玄慎拍了拍扶苏的肩膀,“不用担心,扶苏,林城主他们不会吓到的!”
扶苏点了点头,在前面带路,三人很快走到了林府门前,这座宅邸看不出有任何变化,只是门口的守卫已经换过好几批,扶苏和他们不相识。他站在大门口,望着敞开的大门,一言不发,守卫见他不言语不行动,上前驱赶,“城主府邸,闲人速退!”
玄析和玄慎还是站在扶苏身后,扶苏低下了头,再抬头刚要说话,就看到徐意缓慢地在往门口走过了。
如果是十六年前,她会奔跑着冲到他面前的。扶苏的双眼潮湿,看到了徐意带着晶莹光芒的满头银发,听到了徐意很大声地喊了他的名字,“扶苏!”扶苏奔跑着冲到了徐意的面前,直直跪了下去。
徐意刹那惊讶过后,低头看着扶苏乌黑油亮的头顶,后退一步看到了他的滑落的泪水,她捧起扶苏的脸,首先看到了扶苏的眉眼,他的双眼在不断地流出泪水,她心里确信这是她怀孕十月生下的孩子,可是他的样子变了,这十六年他在昏迷中是不是经历了什么不好的事情,才会变成这样子。
徐意心痛地喊了一声:“我儿!”将扶苏紧紧抱在怀里,她不应该让玄离带着扶苏去游历的。
守卫闻言皆是一脸震惊,面面相觑,在外游历十六年的扶苏公子回家了?他们没有见过扶苏,但不解为何他还是那样年轻。他们逐渐想到带扶苏离开的那个人,离家二十八载,归来时还是少年模样。这世间真的有让人长生不老的地方,他们不自觉后退,玄析和玄慎走上台阶,徐意和扶苏的不远处停了下来。
徐意拉着扶苏站了起来,“扶苏,你还好吗?”她抚摸着扶苏的脸庞,“这十六年你一定很难过,对不住,阿娘错了,阿娘不应该让你离家,现在回家了就好。”她紧紧抓住扶苏的双手,朝外喊道:“来人,快去本家请城主回来。”守卫应声领命。徐意看清了玄析和玄慎,她和玄析见过面,她还记得他,他是小九的七师兄,他的容貌未曾变化。
玄析和玄慎也上前来见礼,“青崖观玄析、玄慎见过徐夫人!”
徐意听到这个称呼,笑了,她想起玄止也是这样喊她的,她点了点头,作揖拜谢,“徐意见过两位山人!感谢两位山人护送犬子归家。
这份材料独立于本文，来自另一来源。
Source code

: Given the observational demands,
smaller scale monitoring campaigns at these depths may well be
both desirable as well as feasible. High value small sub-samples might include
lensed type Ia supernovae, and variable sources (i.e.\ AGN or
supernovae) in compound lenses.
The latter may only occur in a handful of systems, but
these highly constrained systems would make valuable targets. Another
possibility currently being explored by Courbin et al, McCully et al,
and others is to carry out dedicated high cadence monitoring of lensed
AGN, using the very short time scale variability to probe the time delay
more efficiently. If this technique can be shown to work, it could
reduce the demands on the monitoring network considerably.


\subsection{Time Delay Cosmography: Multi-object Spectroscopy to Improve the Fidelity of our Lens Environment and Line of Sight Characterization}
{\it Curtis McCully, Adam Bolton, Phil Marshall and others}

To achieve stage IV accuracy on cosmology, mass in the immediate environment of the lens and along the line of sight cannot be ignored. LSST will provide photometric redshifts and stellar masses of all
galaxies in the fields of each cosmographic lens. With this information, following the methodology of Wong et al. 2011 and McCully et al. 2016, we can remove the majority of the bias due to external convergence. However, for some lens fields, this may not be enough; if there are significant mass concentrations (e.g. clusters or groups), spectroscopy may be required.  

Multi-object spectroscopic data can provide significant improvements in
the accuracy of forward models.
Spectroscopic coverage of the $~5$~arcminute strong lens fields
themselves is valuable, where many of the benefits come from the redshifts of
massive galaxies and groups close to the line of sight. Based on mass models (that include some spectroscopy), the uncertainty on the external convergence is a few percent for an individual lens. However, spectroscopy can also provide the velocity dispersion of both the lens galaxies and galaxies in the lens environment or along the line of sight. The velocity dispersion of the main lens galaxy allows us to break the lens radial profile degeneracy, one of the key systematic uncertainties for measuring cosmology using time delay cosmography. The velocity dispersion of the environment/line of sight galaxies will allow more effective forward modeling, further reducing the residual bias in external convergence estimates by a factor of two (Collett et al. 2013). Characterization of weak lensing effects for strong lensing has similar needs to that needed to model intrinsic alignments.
”
玄析和玄慎不敢受礼,侧过身去,玄析连忙开口阻止,“徐夫人太客气了,是我们青崖观没有照顾好扶苏,不敢受夫人这一礼。”
徐意摇了摇头,知道当年之事是扶苏的意志,是非对错都是扶苏选择的结果,她没有怨怼,也尊重扶苏的选择。她再次紧紧抓住扶苏的手,向玄析玄慎招呼道:“二位山人,快请进!”又向她身旁的女使吩咐道:“快去叫厨房备菜!”珠儿点头退下。
四人进了客厅,刚入座,林风就从屋外跑了进来,他和徐意一样心有所感,在守卫去传话之前,所以已经往家里赶了。他看了一眼玄析和玄慎,目光停驻在扶苏的脸上,他的眉头紧皱,拉着双眼的皱纹一起波动,他慢慢地喊了一声“扶苏!”